Pictures paired with source code
= = = = = = =

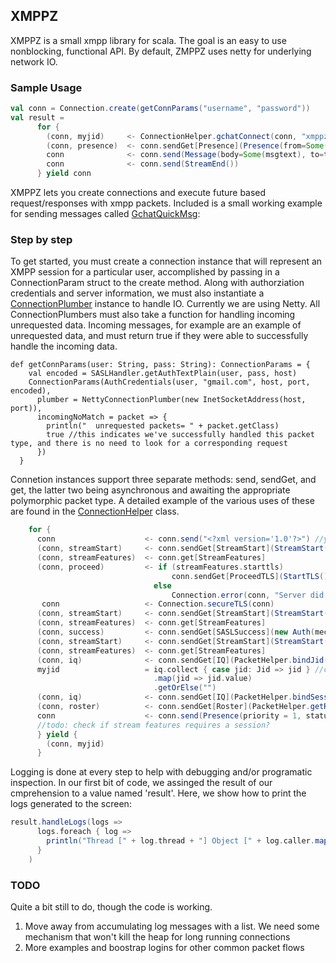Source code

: ## XMPPZ 

XMPPZ is a small xmpp library for scala.  The goal is an easy to use nonblocking, functional API.  By default, ZMPPZ uses netty for underlying network IO.

### Sample Usage 

```scala
val conn = Connection.create(getConnParams("username", "password"))
val result =
      for {
        (conn, myjid)     <- ConnectionHelper.gchatConnect(conn, "xmppzExampleClient")
        (conn, presence)  <- conn.sendGet[Presence](Presence(from=Some(myjid), to=Some(tojid), presenceType=Some("probe")))
        conn              <- conn.send(Message(body=Some(msgtext), to=tojid, from=Some(myjid)))
        conn              <- conn.send(StreamEnd())
      } yield conn

```

XMPPZ lets you create connections and execute future based request/responses with xmpp packets.  Included is a small working example for sending messages called [GchatQuickMsg](https://github.com/vmarquez/xmppz/blob/master/src/main/scala/xmppz/example/GchatQuickMsg.scala):


### Step by step

To get started, you must create a connection instance that will represent an XMPP session for a particular user, accomplished by passing in a ConnectionParam struct to the create method.
Along with authorziation credentials and server information, we must also instantiate a [ConnectionPlumber]() instance to handle IO.  Currently we are using Netty.
All ConnectionPlumbers must also take a function for handling incoming unrequested data.  Incoming messages, for example are an example of unrequested data, and must
return true if they were able to successfully handle the incoming data.  



```ala
def getConnParams(user: String, pass: String): ConnectionParams = {
    val encoded = SASLHandler.getAuthTextPlain(user, pass, host)
    ConnectionParams(AuthCredentials(user, "gmail.com", host, port, encoded),
      plumber = NettyConnectionPlumber(new InetSocketAddress(host, port)),
      incomingNoMatch = packet => {
        println("  unrequested packets= " + packet.getClass)
        true //this indicates we've successfully handled this packet type, and there is no need to look for a corresponding request 
      })
  }
```

Connetion instances support three separate methods: send, sendGet, and get, the latter two being asynchronous and awaiting the appropriate polymorphic packet type. 
A detailed example of the various uses of these are found in the [ConnectionHelper](https://github.com/vmarquez/xmppz/blob/master/src/main/scala/xmppz/ConnectionHelper.scala) class.

```scala
    for {
      conn                    <- conn.send("<?xml version='1.0'?>") //you can send a packet or raw XML with the send method
      (conn, streamStart)     <- conn.sendGet[StreamStart](StreamStart(domain = conn.p.authParams.domain)) //if another packet returns and is not handled by the function passed to the plumber, this will return a '\/.left' with an error
      (conn, streamFeatures)  <- conn.get[StreamFeatures]
      (conn, proceed)         <- if (streamFeatures.starttls)
                                    conn.sendGet[ProceedTLS](StartTLS())
                                else
                                    Connection.error(conn, "Server did not want TLS") //an error will stop comprehension. 
       conn                   <- Connection.secureTLS(conn)
      (conn, streamStart)     <- conn.sendGet[StreamStart](StreamStart(domain = conn.p.authParams.domain))
      (conn, streamFeatures)  <- conn.get[StreamFeatures]
      (conn, success)         <- conn.sendGet[SASLSuccess](new Auth(mechanism = "PLAIN", encoded = conn.p.authParams.password))
      (conn, streamStart)     <- conn.sendGet[StreamStart](StreamStart(domain = conn.p.authParams.domain))
      (conn, streamFeatures)  <- conn.get[StreamFeatures]
      (conn, iq)              <- conn.sendGet[IQ](PacketHelper.bindJid(conn.p.authParams.jid))
      myjid                   = iq.collect { case jid: Jid => jid } //collect is a utility function to easily traverse packets 
                                .map(jid => jid.value)
                                .getOrElse("")
      (conn, iq)              <- conn.sendGet[IQ](PacketHelper.bindSession())
      (conn, roster)          <- conn.sendGet[Roster](PacketHelper.getRoster())
      conn                    <- conn.send(Presence(priority = 1, status = Some(presenceStatus), id = Some("fixme?")))
      //todo: check if stream features requires a session?
      } yield {
        (conn, myjid)  
      }
```

Logging is done at every step to help with debugging and/or programatic inspection.  In our first bit of code, we assinged the result of our cmprehension to a value named 'result'. 
Here, we show how to print the logs generated to the screen:

```scala
result.handleLogs(logs =>
      logs.foreach { log =>
        println("Thread [" + log.thread + "] Object [" + log.caller.map(c => c.p.authParams.jid + c.hashCode).getOrElse("") + "] msg=[" + log.msg + "]")
      }
    )
```



### TODO

Quite a bit still to do, though the code is working.  

1. Move away from accumulating log messages with a list.  We need some mechanism that won't kill the heap for long running connections
4. More examples and boostrap logins for other common packet flows


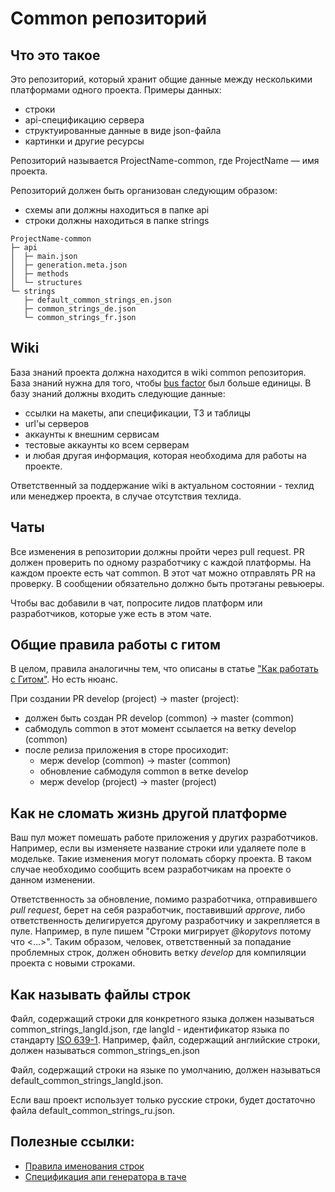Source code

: # Common репозиторий

## Что это такое

Это репозиторий, который хранит общие данные между несколькими платформами одного проекта. Примеры данных:

- строки
- api-спецификацию сервера
- структуированные данные в виде json-файла
- картинки и другие ресурсы

Репозиторий называется ProjectName-common, где ProjectName — имя проекта.

Репозиторий должен быть организован следующим образом:
- схемы апи должны находиться в папке api
- строки должны находиться в папке strings

```
ProjectName-common
├─ api
│  ├─ main.json
│  ├─ generation.meta.json
│  ├─ methods
│  └─ structures
└─ strings
   ├─ default_common_strings_en.json
   ├─ common_strings_de.json
   └─ common_strings_fr.json
```

## Wiki

База знаний проекта должна находится в wiki common репозитория. База знаний нужна для того, чтобы [bus factor](https://ru.wikipedia.org/wiki/%D0%A4%D0%B0%D0%BA%D1%82%D0%BE%D1%80_%D0%B0%D0%B2%D1%82%D0%BE%D0%B1%D1%83%D1%81%D0%B0) был больше единицы. В базу знаний должны входить следующие данные:

- ссылки на макеты, апи спецификации, ТЗ и таблицы
- url'ы серверов
- аккаунты к внешним сервисам
- тестовые аккаунты ко всем серверам
- и любая другая информация, которая необходима для работы на проекте.

Ответственный за поддержание wiki в актуальном состоянии - техлид или менеджер проекта, в случае отсутствия техлида.

## Чаты

Все изменения в репозитории должны пройти через pull request. PR должен проверить по одному разработчику с каждой платформы. На каждом проекте есть чат common. В этот чат можно отправлять PR на проверку. В сообщении обязательно должно быть протэганы ревьюеры. 

Чтобы вас добавили в чат, попросите лидов платформ или разработчиков, которые уже есть в этом чате.

## Общие правила работы с гитом

В целом, правила аналогичны тем, что описаны в статье ["Как работать с Гитом"](gitGuide.md). Но есть нюанс.
 
При создании PR develop (project) -> master (project):

- должен быть создан PR develop (common) -> master (common)
- сабмодуль common в этот момент ссылается на ветку develop (common)
- после релиза приложения в сторе просиходит:
	-  мерж develop (common) -> master (common)
	-  обновление сабмодуля common в ветке develop
	-  мерж develop (project) -> master (project)

## Как не сломать жизнь другой платформе

Ваш пул может помешать работе приложения у других разработчиков. Например, если вы изменяете название строки или удаляете поле в модельке. Такие изменения могут поломать сборку проекта. В таком случае необходимо сообщить всем разработчикам на проекте о данном изменении.

Ответственность за обновление, помимо разработчика, отправившего *pull request*, берет на себя разработчик, поставивший *approve*, либо ответственность делигируется другому разработчику и закрепляется в пуле. Например, в пуле пишем "Строки мигрирует *@kopytovs* потому что <...>". Таким образом, человек, ответственный за попадание проблемных строк, должен обновить ветку *develop* для компиляции проекта с новыми строками.

## Как называть файлы строк

Файл, содержащий строки для конкретного языка должен называться common_strings_langId.json, где langId - 
идентификатор языка по стандарту [ISO 639-1](https://en.wikipedia.org/wiki/ISO_639-1). Например, файл, содержащий английские строки, должен называться common_strings_en.json

Файл, содержащий строки на языке по умолчанию, должен называться default_common_strings_langId.json.

Если ваш проект использует только русские строки, будет достаточно файла default_common_strings_ru.json.

## Полезные ссылки:
- [Правила именования строк](CommonNamingConvention.md)
- [Спецификация апи генератора в таче](/Backend/guides/api_scheme_specification_guide.md)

= = = = = = =

▶ _Exercise details_: Set down all the entries above verbatim, and include none of the pictures.

▶ _Answer to this task_:
Source code

: ## XMPPZ 

XMPPZ is a small xmpp library for scala.  The goal is an easy to use nonblocking, functional API.  By default, ZMPPZ uses netty for underlying network IO.

### Sample Usage 

```scala
val conn = Connection.create(getConnParams("username", "password"))
val result =
      for {
        (conn, myjid)     <- ConnectionHelper.gchatConnect(conn, "xmppzExampleClient")
        (conn, presence)  <- conn.sendGet[Presence](Presence(from=Some(myjid), to=Some(tojid), presenceType=Some("probe")))
        conn              <- conn.send(Message(body=Some(msgtext), to=tojid, from=Some(myjid)))
        conn              <- conn.send(StreamEnd())
      } yield conn

```

XMPPZ lets you create connections and execute future based request/responses with xmpp packets.  Included is a small working example for sending messages called [GchatQuickMsg](https://github.com/vmarquez/xmppz/blob/master/src/main/scala/xmppz/example/GchatQuickMsg.scala):


### Step by step

To get started, you must create a connection instance that will represent an XMPP session for a particular user, accomplished by passing in a ConnectionParam struct to the create method.
Along with authorziation credentials and server information, we must also instantiate a [ConnectionPlumber]() instance to handle IO.  Currently we are using Netty.
All ConnectionPlumbers must also take a function for handling incoming unrequested data.  Incoming messages, for example are an example of unrequested data, and must
return true if they were able to successfully handle the incoming data.  



```ala
def getConnParams(user: String, pass: String): ConnectionParams = {
    val encoded = SASLHandler.getAuthTextPlain(user, pass, host)
    ConnectionParams(AuthCredentials(user, "gmail.com", host, port, encoded),
      plumber = NettyConnectionPlumber(new InetSocketAddress(host, port)),
      incomingNoMatch = packet => {
        println("  unrequested packets= " + packet.getClass)
        true //this indicates we've successfully handled this packet type, and there is no need to look for a corresponding request 
      })
  }
```

Connetion instances support three separate methods: send, sendGet, and get, the latter two being asynchronous and awaiting the appropriate polymorphic packet type. 
A detailed example of the various uses of these are found in the [ConnectionHelper](https://github.com/vmarquez/xmppz/blob/master/src/main/scala/xmppz/ConnectionHelper.scala) class.

```scala
    for {
      conn                    <- conn.send("<?xml version='1.0'?>") //you can send a packet or raw XML with the send method
      (conn, streamStart)     <- conn.sendGet[StreamStart](StreamStart(domain = conn.p.authParams.domain)) //if another packet returns and is not handled by the function passed to the plumber, this will return a '\/.left' with an error
      (conn, streamFeatures)  <- conn.get[StreamFeatures]
      (conn, proceed)         <- if (streamFeatures.starttls)
                                    conn.sendGet[ProceedTLS](StartTLS())
                                else
                                    Connection.error(conn, "Server did not want TLS") //an error will stop comprehension. 
       conn                   <- Connection.secureTLS(conn)
      (conn, streamStart)     <- conn.sendGet[StreamStart](StreamStart(domain = conn.p.authParams.domain))
      (conn, streamFeatures)  <- conn.get[StreamFeatures]
      (conn, success)         <- conn.sendGet[SASLSuccess](new Auth(mechanism = "PLAIN", encoded = conn.p.authParams.password))
      (conn, streamStart)     <- conn.sendGet[StreamStart](StreamStart(domain = conn.p.authParams.domain))
      (conn, streamFeatures)  <- conn.get[StreamFeatures]
      (conn, iq)              <- conn.sendGet[IQ](PacketHelper.bindJid(conn.p.authParams.jid))
      myjid                   = iq.collect { case jid: Jid => jid } //collect is a utility function to easily traverse packets 
                                .map(jid => jid.value)
                                .getOrElse("")
      (conn, iq)              <- conn.sendGet[IQ](PacketHelper.bindSession())
      (conn, roster)          <- conn.sendGet[Roster](PacketHelper.getRoster())
      conn                    <- conn.send(Presence(priority = 1, status = Some(presenceStatus), id = Some("fixme?")))
      //todo: check if stream features requires a session?
      } yield {
        (conn, myjid)  
      }
```

Logging is done at every step to help with debugging and/or programatic inspection.  In our first bit of code, we assinged the result of our cmprehension to a value named 'result'. 
Here, we show how to print the logs generated to the screen:

```scala
result.handleLogs(logs =>
      logs.foreach { log =>
        println("Thread [" + log.thread + "] Object [" + log.caller.map(c => c.p.authParams.jid + c.hashCode).getOrElse("") + "] msg=[" + log.msg + "]")
      }
    )
```



### TODO

Quite a bit still to do, though the code is working.  

1. Move away from accumulating log messages with a list.  We need some mechanism that won't kill the heap for long running connections
4. More examples and boostrap logins for other common packet flows


Source code

: # Common репозиторий

## Что это такое

Это репозиторий, который хранит общие данные между несколькими платформами одного проекта. Примеры данных:

- строки
- api-спецификацию сервера
- структуированные данные в виде json-файла
- картинки и другие ресурсы

Репозиторий называется ProjectName-common, где ProjectName — имя проекта.

Репозиторий должен быть организован следующим образом:
- схемы апи должны находиться в папке api
- строки должны находиться в папке strings

```
ProjectName-common
├─ api
│  ├─ main.json
│  ├─ generation.meta.json
│  ├─ methods
│  └─ structures
└─ strings
   ├─ default_common_strings_en.json
   ├─ common_strings_de.json
   └─ common_strings_fr.json
```

## Wiki

База знаний проекта должна находится в wiki common репозитория. База знаний нужна для того, чтобы [bus factor](https://ru.wikipedia.org/wiki/%D0%A4%D0%B0%D0%BA%D1%82%D0%BE%D1%80_%D0%B0%D0%B2%D1%82%D0%BE%D0%B1%D1%83%D1%81%D0%B0) был больше единицы. В базу знаний должны входить следующие данные:

- ссылки на макеты, апи спецификации, ТЗ и таблицы
- url'ы серверов
- аккаунты к внешним сервисам
- тестовые аккаунты ко всем серверам
- и любая другая информация, которая необходима для работы на проекте.

Ответственный за поддержание wiki в актуальном состоянии - техлид или менеджер проекта, в случае отсутствия техлида.

## Чаты

Все изменения в репозитории должны пройти через pull request. PR должен проверить по одному разработчику с каждой платформы. На каждом проекте есть чат common. В этот чат можно отправлять PR на проверку. В сообщении обязательно должно быть протэганы ревьюеры. 

Чтобы вас добавили в чат, попросите лидов платформ или разработчиков, которые уже есть в этом чате.

## Общие правила работы с гитом

В целом, правила аналогичны тем, что описаны в статье ["Как работать с Гитом"](gitGuide.md). Но есть нюанс.
 
При создании PR develop (project) -> master (project):

- должен быть создан PR develop (common) -> master (common)
- сабмодуль common в этот момент ссылается на ветку develop (common)
- после релиза приложения в сторе просиходит:
	-  мерж develop (common) -> master (common)
	-  обновление сабмодуля common в ветке develop
	-  мерж develop (project) -> master (project)

## Как не сломать жизнь другой платформе

Ваш пул может помешать работе приложения у других разработчиков. Например, если вы изменяете название строки или удаляете поле в модельке. Такие изменения могут поломать сборку проекта. В таком случае необходимо сообщить всем разработчикам на проекте о данном изменении.

Ответственность за обновление, помимо разработчика, отправившего *pull request*, берет на себя разработчик, поставивший *approve*, либо ответственность делигируется другому разработчику и закрепляется в пуле. Например, в пуле пишем "Строки мигрирует *@kopytovs* потому что <...>". Таким образом, человек, ответственный за попадание проблемных строк, должен обновить ветку *develop* для компиляции проекта с новыми строками.

## Как называть файлы строк

Файл, содержащий строки для конкретного языка должен называться common_strings_langId.json, где langId - 
идентификатор языка по стандарту [ISO 639-1](https://en.wikipedia.org/wiki/ISO_639-1). Например, файл, содержащий английские строки, должен называться common_strings_en.json

Файл, содержащий строки на языке по умолчанию, должен называться default_common_strings_langId.json.

Если ваш проект использует только русские строки, будет достаточно файла default_common_strings_ru.json.

## Полезные ссылки:
- [Правила именования строк](CommonNamingConvention.md)
- [Спецификация апи генератора в таче](/Backend/guides/api_scheme_specification_guide.md)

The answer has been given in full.